-- WORK TO BE COMPLETED --
Retype only the lines from the top of the records to the line with "- 📊 进度条显示当前传输进度", including that line but none of the pictures.

-- INPUT DATA --

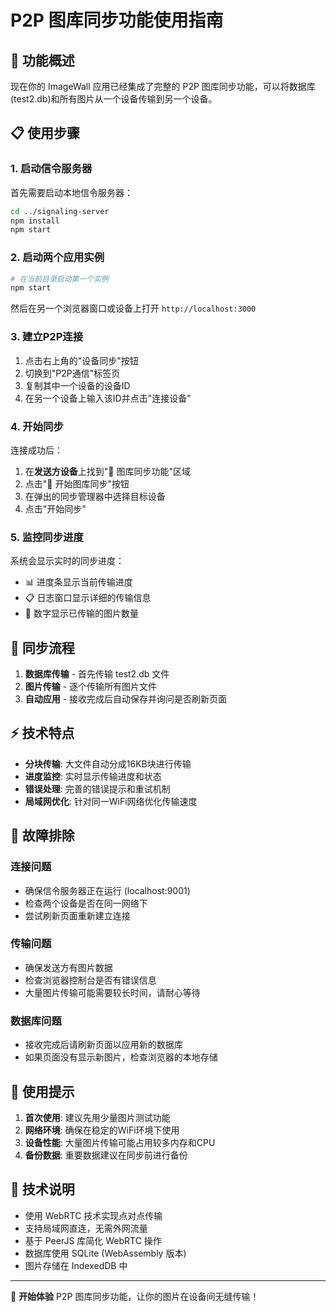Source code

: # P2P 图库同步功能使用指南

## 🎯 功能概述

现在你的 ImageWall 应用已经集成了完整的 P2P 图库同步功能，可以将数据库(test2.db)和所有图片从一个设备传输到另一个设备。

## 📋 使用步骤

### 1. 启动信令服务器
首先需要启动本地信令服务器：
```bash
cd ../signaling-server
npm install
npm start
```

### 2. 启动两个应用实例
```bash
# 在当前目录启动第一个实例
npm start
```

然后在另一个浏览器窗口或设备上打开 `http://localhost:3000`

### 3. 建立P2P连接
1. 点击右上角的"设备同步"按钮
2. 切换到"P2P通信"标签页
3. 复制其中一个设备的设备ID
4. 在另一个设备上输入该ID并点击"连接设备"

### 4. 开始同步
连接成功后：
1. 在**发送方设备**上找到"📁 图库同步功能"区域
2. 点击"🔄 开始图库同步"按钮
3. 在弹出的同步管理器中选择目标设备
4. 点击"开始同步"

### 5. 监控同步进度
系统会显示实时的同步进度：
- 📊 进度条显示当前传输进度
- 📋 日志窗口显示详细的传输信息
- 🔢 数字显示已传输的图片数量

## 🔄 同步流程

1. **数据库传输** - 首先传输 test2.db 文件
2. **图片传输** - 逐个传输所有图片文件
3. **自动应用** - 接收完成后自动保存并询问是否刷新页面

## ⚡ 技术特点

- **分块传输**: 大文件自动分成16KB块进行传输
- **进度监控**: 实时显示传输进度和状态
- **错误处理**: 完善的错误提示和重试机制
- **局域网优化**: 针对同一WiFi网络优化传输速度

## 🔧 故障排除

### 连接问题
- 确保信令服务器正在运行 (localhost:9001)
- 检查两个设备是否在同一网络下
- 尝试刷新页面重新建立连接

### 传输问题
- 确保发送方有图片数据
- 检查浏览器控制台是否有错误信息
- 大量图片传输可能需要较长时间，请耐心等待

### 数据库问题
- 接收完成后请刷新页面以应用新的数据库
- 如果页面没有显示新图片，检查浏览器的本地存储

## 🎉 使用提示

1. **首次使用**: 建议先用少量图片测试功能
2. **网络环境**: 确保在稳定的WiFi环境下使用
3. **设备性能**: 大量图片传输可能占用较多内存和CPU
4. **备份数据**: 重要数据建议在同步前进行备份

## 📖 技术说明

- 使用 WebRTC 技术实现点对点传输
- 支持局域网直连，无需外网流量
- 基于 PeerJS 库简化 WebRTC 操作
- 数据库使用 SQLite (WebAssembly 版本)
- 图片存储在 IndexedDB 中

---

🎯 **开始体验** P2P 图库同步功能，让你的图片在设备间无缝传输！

-- PROBLEM SOLUTION --
Source code

: # P2P 图库同步功能使用指南

## 🎯 功能概述

现在你的 ImageWall 应用已经集成了完整的 P2P 图库同步功能，可以将数据库(test2.db)和所有图片从一个设备传输到另一个设备。

## 📋 使用步骤

### 1. 启动信令服务器
首先需要启动本地信令服务器：
```bash
cd ../signaling-server
npm install
npm start
```

### 2. 启动两个应用实例
```bash
# 在当前目录启动第一个实例
npm start
```

然后在另一个浏览器窗口或设备上打开 `http://localhost:3000`

### 3. 建立P2P连接
1. 点击右上角的"设备同步"按钮
2. 切换到"P2P通信"标签页
3. 复制其中一个设备的设备ID
4. 在另一个设备上输入该ID并点击"连接设备"

### 4. 开始同步
连接成功后：
1. 在**发送方设备**上找到"📁 图库同步功能"区域
2. 点击"🔄 开始图库同步"按钮
3. 在弹出的同步管理器中选择目标设备
4. 点击"开始同步"

### 5. 监控同步进度
系统会显示实时的同步进度：
- 📊 进度条显示当前传输进度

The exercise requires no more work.